= Beginning of Section =
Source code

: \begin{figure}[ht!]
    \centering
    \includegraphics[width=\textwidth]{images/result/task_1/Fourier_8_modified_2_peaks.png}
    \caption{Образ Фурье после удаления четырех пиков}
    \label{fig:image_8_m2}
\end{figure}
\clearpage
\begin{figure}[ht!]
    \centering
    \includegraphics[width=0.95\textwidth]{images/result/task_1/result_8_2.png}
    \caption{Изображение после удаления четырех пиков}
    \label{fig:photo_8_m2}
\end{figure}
= End of Section =
= Beginning of Section =
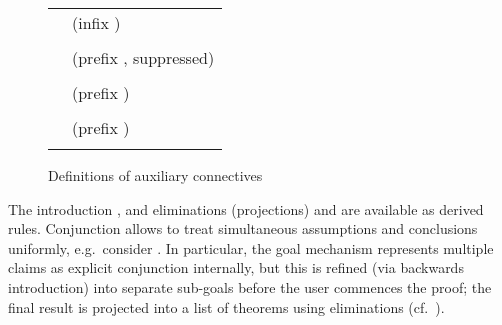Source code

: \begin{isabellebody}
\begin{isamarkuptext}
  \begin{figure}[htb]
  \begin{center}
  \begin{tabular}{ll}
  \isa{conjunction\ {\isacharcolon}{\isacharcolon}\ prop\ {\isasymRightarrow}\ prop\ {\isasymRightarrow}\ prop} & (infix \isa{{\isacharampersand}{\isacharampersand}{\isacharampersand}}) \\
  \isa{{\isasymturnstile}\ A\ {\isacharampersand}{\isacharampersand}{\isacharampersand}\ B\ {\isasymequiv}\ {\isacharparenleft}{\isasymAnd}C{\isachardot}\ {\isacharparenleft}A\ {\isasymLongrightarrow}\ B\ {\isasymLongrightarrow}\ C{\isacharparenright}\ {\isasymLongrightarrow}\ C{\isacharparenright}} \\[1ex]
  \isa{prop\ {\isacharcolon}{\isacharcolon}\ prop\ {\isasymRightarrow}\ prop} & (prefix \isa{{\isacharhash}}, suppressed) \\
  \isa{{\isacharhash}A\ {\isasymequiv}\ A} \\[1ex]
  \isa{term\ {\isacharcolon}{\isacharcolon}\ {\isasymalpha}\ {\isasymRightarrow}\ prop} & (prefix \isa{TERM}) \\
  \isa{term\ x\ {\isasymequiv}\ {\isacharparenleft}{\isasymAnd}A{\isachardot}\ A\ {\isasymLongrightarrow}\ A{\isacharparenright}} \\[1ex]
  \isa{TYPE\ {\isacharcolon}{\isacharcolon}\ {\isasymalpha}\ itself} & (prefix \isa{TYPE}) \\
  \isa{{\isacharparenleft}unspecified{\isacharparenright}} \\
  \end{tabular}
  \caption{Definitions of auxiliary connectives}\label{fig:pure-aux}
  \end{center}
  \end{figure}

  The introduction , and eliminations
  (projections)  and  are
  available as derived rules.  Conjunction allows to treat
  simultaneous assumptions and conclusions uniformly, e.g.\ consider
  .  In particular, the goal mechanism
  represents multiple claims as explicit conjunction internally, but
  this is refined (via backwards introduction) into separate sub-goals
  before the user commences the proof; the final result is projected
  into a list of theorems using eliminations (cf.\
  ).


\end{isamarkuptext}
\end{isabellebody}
= End of Section =
## [Assigned task]
Wherever a line in the records contains the word "introduction", copy that line.

## [Solution]
  The introduction , and eliminations
  this is refined (via backwards introduction) into separate sub-goals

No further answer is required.